UPDATED Linked into Vancouver science

As I’ve mentioned in a few recent posts, the interconnectedness of the (small and young but growing nicely) Vancouver science sector continues to amaze me. At most large work-related meetings and at every sciency social event I attend, I run into a few former colleagues and a much larger number of second- and third-degree contacts – at Science Online Vancouver last month, for example, I talked to a couple of dozen strangers, and discovered a mutual friend or acquaintance with all but two or three of them.

As in any network there are some especially connected people who form major “hubs”, as I mentioned on Facebook when I got home from SOVan:

van life sci degrees

seriously – I only know Alyssa (who lives thousands of miles away) through her blog, and even she knows Dave Kent! Also, I suspect it’s actually only two degrees.

but anyone who’s been here for more than a year or two forms their own hub to some degree. Being about to start my fourth Vancouver job in ten years here, I’m probably approaching Very Important Hub status myself. So, when Beth Snow (who I met through – you guessed it – Dave Kent*) blogged about how you can map your LinkedIn network, I obviously had to follow suit.

Only a fraction of the people I know use LinkedIn, and I tend to only add people I’ve met more than once or twice, but enough of them have at least a basic profile that you can see some interesting features in my network:


Dave Kent is represented by the large pink circle above the “eri” of my name; Beth’s is the grey circle linked to Dave’s, to the right and slightly upwards. The burgundy circle on the edge of the big dark blue cluster represents a regular commenter who I worked with in my industry job, work with on some projects in my current job, and will work with full-time again as of June 1st. The burgundy-orange connections that run through the pale blue dots are also due to a regular commenter, but not a Vancouver-based one. Let’s see if they want to identify themselves in the comments!

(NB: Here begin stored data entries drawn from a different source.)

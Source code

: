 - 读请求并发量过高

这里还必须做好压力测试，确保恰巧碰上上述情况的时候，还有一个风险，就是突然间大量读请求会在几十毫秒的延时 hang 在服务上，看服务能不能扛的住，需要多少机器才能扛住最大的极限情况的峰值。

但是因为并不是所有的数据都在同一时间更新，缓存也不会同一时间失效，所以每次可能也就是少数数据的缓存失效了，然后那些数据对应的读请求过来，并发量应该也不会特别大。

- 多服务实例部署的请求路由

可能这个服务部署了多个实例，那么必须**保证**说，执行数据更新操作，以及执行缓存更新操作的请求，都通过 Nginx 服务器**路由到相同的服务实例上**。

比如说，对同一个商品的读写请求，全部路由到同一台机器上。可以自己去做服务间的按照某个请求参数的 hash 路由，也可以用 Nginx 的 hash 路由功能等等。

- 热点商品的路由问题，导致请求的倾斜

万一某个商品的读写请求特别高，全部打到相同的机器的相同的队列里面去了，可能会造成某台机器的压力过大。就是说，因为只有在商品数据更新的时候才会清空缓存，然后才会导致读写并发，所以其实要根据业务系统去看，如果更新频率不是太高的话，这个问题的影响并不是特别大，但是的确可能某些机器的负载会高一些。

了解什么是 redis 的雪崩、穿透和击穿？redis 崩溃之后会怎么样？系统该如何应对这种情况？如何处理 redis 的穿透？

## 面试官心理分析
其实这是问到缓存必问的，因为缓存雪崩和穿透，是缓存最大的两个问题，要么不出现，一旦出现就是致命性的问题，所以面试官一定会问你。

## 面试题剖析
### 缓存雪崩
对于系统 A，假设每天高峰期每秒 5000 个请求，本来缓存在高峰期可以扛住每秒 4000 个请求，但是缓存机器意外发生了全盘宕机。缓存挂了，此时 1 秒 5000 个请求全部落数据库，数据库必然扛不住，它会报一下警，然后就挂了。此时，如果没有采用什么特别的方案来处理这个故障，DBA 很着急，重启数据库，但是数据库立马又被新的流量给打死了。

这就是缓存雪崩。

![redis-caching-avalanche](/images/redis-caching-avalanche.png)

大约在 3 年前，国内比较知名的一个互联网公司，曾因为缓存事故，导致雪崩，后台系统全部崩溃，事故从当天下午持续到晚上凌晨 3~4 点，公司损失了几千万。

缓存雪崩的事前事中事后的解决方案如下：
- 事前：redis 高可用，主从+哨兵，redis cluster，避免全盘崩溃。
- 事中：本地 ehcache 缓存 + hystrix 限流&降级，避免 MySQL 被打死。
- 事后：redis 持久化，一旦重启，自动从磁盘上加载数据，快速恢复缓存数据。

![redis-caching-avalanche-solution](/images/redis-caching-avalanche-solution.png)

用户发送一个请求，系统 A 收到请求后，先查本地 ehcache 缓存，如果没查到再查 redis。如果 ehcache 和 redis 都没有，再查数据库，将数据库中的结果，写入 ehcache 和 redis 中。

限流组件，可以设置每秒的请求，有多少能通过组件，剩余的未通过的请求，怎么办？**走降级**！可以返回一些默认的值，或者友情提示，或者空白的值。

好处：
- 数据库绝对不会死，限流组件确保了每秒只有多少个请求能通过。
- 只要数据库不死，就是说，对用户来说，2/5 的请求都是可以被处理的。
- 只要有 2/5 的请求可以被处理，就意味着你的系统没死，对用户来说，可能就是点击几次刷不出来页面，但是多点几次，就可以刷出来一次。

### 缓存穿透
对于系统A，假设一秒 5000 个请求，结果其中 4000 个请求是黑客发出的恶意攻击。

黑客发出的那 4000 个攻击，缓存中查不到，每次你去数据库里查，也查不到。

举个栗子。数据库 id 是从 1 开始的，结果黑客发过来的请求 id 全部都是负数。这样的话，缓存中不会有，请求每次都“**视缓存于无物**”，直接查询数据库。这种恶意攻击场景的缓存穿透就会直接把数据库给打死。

The first thing I noticed is that private sector people seem to use LinkedIn much more than academics (look at all that dark blue!), which makes sense. Interestingly, one of the orange circles represents a friend I know from my PhD lab in Scotland who now works in the same US city as our industry collaborators. I stayed with her on one of my recent trips down there and she said she didn’t know anyone at our collaborators’ company, which makes me wonder how that city’s overall connectedness compares to Vancouver’s – she obviously does know at least one person who works (or used to work) there, even if she doesn’t realise it!

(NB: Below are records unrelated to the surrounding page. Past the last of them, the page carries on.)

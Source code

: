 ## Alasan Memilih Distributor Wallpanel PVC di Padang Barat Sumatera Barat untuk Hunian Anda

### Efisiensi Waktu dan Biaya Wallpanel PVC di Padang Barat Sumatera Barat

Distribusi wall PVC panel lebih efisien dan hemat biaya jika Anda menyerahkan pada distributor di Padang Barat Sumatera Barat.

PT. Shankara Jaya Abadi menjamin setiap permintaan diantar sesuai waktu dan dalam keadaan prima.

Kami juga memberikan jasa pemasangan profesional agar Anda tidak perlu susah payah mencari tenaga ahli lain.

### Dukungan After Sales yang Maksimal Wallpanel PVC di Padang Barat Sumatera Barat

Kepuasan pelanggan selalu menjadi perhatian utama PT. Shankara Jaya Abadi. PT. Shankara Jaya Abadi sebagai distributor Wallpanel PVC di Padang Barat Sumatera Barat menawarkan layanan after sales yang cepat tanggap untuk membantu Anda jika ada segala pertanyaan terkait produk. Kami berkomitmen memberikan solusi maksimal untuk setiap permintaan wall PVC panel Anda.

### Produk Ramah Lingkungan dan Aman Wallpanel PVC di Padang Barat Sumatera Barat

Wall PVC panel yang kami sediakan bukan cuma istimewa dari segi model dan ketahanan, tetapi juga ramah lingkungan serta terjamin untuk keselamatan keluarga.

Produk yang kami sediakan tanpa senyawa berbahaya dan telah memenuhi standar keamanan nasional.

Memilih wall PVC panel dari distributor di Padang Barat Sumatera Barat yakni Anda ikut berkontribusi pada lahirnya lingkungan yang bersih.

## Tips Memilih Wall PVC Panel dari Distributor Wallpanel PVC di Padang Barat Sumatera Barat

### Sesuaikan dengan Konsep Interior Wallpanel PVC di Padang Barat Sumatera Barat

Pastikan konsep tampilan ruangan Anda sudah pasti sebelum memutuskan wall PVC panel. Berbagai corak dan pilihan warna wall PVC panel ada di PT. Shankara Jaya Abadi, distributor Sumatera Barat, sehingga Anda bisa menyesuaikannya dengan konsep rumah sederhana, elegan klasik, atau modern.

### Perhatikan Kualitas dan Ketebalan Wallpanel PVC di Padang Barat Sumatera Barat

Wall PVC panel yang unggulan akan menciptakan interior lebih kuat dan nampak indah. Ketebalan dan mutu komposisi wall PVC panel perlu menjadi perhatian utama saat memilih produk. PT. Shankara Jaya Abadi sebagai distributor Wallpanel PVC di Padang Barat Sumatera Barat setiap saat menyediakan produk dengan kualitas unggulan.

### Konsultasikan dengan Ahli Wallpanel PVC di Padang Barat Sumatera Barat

The second thing I noticed is that people I know from my current job are represented by two different colours, presumably reflecting differences in their own contact lists. Upon closer inspection the green circles mostly represent people in my current department, whereas most of the burgundy circles represent people I know from elsewhere in the organisation. According to this scheme, a few greens should really have been either burgundy or pink (postdoc department, which is in the same organisation) and vice versa.

And, of course, there are lots of links between the groups of people I know from all three of my Vancouver jobs to date! This supports my paranoia hypothesis that you just can’t ever afford to burn any bridges here – you never know how conflict with a current colleague or collaborator might come back to haunt you a few years or even decades down the line. It’s a good thing I’m so lovely and hard working and nice to work with and modest.

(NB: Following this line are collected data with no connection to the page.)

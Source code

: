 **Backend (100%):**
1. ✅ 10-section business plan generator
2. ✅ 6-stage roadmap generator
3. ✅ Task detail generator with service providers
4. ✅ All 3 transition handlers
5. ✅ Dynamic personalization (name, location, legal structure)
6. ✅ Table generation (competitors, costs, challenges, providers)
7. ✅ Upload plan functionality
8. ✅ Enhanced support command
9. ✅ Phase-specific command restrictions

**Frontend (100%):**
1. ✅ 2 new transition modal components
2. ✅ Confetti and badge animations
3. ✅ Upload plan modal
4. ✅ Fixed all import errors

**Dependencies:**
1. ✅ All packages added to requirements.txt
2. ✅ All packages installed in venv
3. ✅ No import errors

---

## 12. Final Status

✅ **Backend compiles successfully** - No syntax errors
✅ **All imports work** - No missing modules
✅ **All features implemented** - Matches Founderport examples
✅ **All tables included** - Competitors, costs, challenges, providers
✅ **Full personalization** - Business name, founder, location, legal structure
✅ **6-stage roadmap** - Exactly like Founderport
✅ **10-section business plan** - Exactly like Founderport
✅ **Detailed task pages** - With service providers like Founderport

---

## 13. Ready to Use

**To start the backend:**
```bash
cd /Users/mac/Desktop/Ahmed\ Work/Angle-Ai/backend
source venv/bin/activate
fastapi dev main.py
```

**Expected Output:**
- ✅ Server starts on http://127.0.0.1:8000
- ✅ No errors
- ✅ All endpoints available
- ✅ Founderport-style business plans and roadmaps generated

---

You should run the map app on your own contacts list – hours of geeky fun! I’d be interested to see how maps look in other sectors, fields, and in other cities – and I’m especially interested in seeing Dave Kent’s map 🙂

UPDATE: Dave has sent me his LinkedIn map, and says I can post it here. Thanks Dave!


The difference to my network is striking – more contacts, looser clusters, and more connections between clusters.

I bet Kevin Bacon’s looks pretty similar.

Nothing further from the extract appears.